The memories came flooding back. We talked excitedly about our teachers, the headmaster, and all our weird mutual recollections. We actually didn’t know each other that well when we were in school, as he was in the year above me; however, as the school was a small village one, we had interacted. Heck, that was more than 35 years ago, and we’d gone in different directions for high school. But for those three years we had lived and been educated in the same village. Now both in our mid-40s, we were unexpectedly reunited by crime fiction. The UK has a population of approximately 60 million people, so one doesn’t expect such spooky coincidences.

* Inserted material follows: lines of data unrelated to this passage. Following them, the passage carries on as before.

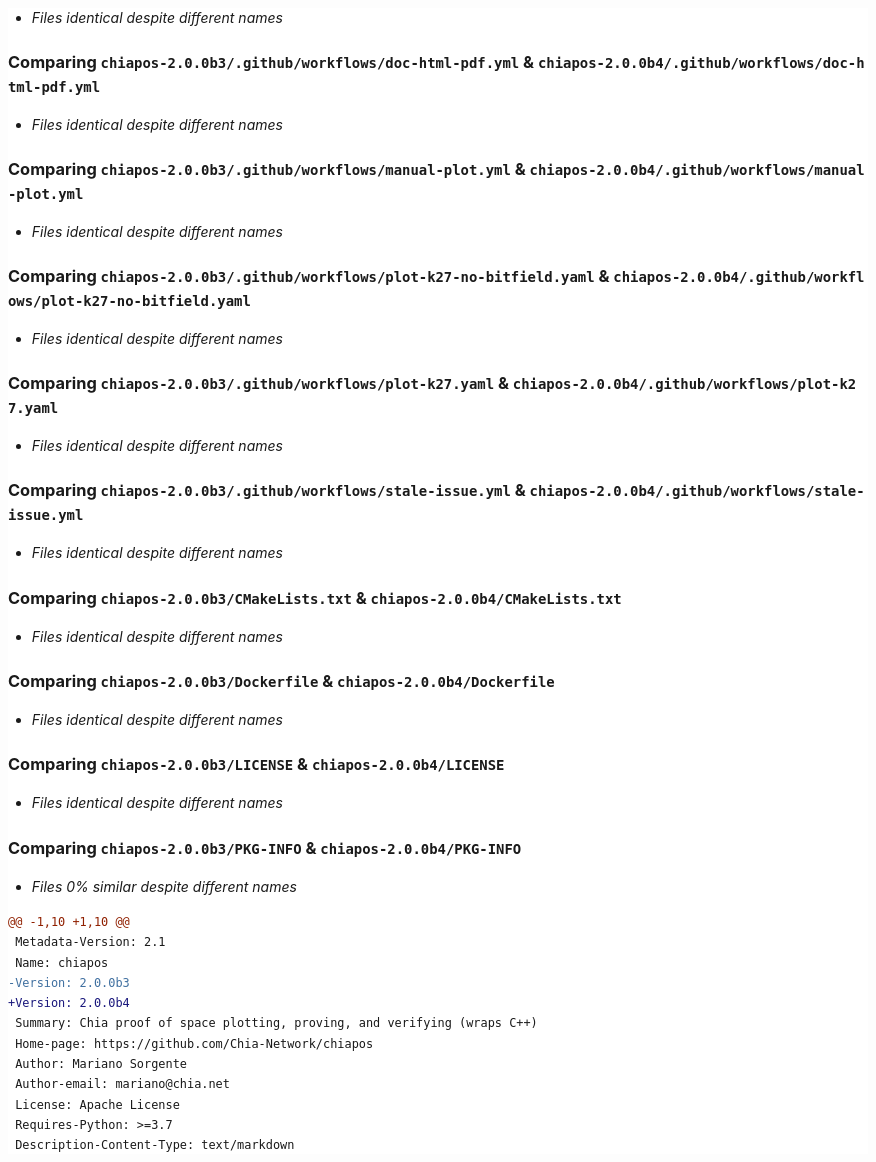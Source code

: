  * *Files identical despite different names*

### Comparing `chiapos-2.0.0b3/.github/workflows/doc-html-pdf.yml` & `chiapos-2.0.0b4/.github/workflows/doc-html-pdf.yml`

 * *Files identical despite different names*

### Comparing `chiapos-2.0.0b3/.github/workflows/manual-plot.yml` & `chiapos-2.0.0b4/.github/workflows/manual-plot.yml`

 * *Files identical despite different names*

### Comparing `chiapos-2.0.0b3/.github/workflows/plot-k27-no-bitfield.yaml` & `chiapos-2.0.0b4/.github/workflows/plot-k27-no-bitfield.yaml`

 * *Files identical despite different names*

### Comparing `chiapos-2.0.0b3/.github/workflows/plot-k27.yaml` & `chiapos-2.0.0b4/.github/workflows/plot-k27.yaml`

 * *Files identical despite different names*

### Comparing `chiapos-2.0.0b3/.github/workflows/stale-issue.yml` & `chiapos-2.0.0b4/.github/workflows/stale-issue.yml`

 * *Files identical despite different names*

### Comparing `chiapos-2.0.0b3/CMakeLists.txt` & `chiapos-2.0.0b4/CMakeLists.txt`

 * *Files identical despite different names*

### Comparing `chiapos-2.0.0b3/Dockerfile` & `chiapos-2.0.0b4/Dockerfile`

 * *Files identical despite different names*

### Comparing `chiapos-2.0.0b3/LICENSE` & `chiapos-2.0.0b4/LICENSE`

 * *Files identical despite different names*

### Comparing `chiapos-2.0.0b3/PKG-INFO` & `chiapos-2.0.0b4/PKG-INFO`

 * *Files 0% similar despite different names*

```diff
@@ -1,10 +1,10 @@
 Metadata-Version: 2.1
 Name: chiapos
-Version: 2.0.0b3
+Version: 2.0.0b4
 Summary: Chia proof of space plotting, proving, and verifying (wraps C++)
 Home-page: https://github.com/Chia-Network/chiapos
 Author: Mariano Sorgente
 Author-email: mariano@chia.net
 License: Apache License
 Requires-Python: >=3.7
 Description-Content-Type: text/markdown
```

Sanderson and I went back to the private room where the HarperCollins party had taken place, and told Wisdom and McIntosh of our discovery, but by that time their excellent wine selection had taken its toll, and I guess they thought my brain had been addled by listening to too much psychedelic heavy-metal music.
On the train journey home, I delved back into my mind, trying to dredge up memories of Mark Sanderson and the village school we had shared three decades ago. Who was it who said that life can often seem surreal? Oh yeah, that was me.